GE: Let’s talk today about audiences. Black audiences, white audiences and how you perceive them.

DTW: If you’re talking about the NEC and how that breaks down it’s something like this. 20 to 30% of our regular audience over a given time will be white. Over a season let’s say. That numerical quotient or percentage will increase based on the assist of the opinion makers’ enthusiasm for a particular show. Therefore with A Soldier’s Play we’ll see an increase, with Home the same thing. Whenever the opinion makers’ establishment is strong enough in its enthusiasm you will see an increase of the white public to this core perhaps somewhere between 25 to 35%more. But over a given period of time when the NEC did not get the so-called rave critical reviews we still have a black public which will be stable enough to say; “Hey, let’s go to the NEC and see what they’re up to.” The white component might contract according to what the critics say but our core audience come because what we’re doing on stage is in one way or another relevant to them. With The River Niger on Broadway it was the black audiences that kept us running for as long as we did. Now when we went on the road with the show it can go either way. We go to Seattle and the house will be 90% white, in St. Louis it’s 50/50, we go to Minneapolis it’s 90% whites again but in South Carolina it’s going to be 90% black. So on the road the makeup of the audience shifts.

GE: I think that I read somewhere that you said that the NEC’s impact is felt more on the road than here in the city.

DTW: Yes, that’s true.

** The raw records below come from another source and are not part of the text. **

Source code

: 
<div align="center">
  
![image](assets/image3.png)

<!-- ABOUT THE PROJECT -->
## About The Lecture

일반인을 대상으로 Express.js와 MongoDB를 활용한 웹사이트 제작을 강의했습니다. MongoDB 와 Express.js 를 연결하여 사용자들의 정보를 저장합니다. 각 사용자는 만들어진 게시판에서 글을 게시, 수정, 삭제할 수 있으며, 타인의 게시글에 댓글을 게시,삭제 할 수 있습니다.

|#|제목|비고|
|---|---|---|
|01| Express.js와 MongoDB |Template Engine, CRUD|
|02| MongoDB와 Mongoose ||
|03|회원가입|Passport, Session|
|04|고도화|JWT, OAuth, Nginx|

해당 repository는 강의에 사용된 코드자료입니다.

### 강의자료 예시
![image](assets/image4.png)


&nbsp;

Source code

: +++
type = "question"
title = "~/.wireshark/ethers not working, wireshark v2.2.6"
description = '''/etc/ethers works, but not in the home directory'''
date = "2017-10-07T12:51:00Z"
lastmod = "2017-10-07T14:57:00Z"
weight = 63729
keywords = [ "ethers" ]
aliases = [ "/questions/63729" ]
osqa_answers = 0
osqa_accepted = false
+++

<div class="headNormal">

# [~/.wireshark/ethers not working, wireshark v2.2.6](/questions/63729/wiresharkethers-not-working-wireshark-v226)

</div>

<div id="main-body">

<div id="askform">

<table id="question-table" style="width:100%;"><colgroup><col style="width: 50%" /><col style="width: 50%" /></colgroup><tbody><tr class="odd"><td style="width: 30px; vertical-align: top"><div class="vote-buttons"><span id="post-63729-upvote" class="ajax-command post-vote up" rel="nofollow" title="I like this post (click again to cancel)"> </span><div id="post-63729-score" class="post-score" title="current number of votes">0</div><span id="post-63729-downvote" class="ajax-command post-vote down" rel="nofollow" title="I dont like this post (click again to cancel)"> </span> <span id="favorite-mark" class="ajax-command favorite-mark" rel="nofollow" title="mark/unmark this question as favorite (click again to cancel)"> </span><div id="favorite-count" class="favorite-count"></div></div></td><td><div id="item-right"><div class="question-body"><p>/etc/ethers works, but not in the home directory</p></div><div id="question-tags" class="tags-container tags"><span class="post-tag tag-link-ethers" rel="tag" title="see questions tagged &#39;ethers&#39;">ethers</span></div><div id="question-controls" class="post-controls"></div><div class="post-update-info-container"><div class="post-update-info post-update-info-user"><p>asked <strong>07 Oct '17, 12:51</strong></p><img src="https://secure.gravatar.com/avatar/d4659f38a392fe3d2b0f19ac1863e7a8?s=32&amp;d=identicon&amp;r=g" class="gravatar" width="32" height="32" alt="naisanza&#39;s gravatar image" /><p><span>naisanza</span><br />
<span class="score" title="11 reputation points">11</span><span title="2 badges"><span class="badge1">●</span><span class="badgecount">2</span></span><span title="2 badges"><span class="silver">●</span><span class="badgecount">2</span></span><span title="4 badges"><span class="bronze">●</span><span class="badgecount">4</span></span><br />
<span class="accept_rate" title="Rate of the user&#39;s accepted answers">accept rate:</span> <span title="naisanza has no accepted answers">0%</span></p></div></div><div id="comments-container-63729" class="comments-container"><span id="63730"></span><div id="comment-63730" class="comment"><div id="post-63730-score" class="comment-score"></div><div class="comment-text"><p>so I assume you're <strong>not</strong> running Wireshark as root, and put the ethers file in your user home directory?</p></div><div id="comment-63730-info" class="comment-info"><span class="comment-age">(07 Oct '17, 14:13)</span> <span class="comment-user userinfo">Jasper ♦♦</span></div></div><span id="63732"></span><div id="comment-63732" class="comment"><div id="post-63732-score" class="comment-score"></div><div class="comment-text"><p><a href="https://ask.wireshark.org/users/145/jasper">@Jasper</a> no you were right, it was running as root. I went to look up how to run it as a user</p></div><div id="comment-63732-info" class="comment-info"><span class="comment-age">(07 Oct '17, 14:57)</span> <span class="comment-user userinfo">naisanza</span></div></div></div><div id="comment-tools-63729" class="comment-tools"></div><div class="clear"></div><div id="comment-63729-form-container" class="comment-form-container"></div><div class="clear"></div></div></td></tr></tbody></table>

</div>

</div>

The impact is most strongly felt in many places where we were giving them a view of something they were seeing and experiencing for the first time. Yes, for the first time they were seeing a bunch of black actors on a stage giving professional performances in a professionally produced play. That had an impact and in many cases according to where we went, it sparked many ambitions to emulate what they had seen or inspired ambitions that were lying dormant in various individuals. I have letters and stuff that people have sent me to that effect. The difference with us here at our home base is that we’re in competition with the whole cultural scene. We’re not just competing with theatre, we’re competing with everything. Everybody in New York is in competition with everybody else, be it for a job or a lover or sometimes even a patch of sunlight in the park on a Sunday. And let’s be realistic Gus, sitting in the park on a weekend is often more attractive to most people than sitting in a dark theatre with actors going through their stuff. So we’re competing with that. Still, we’re holding our own because of the black audiences we nurtured and developed over the years.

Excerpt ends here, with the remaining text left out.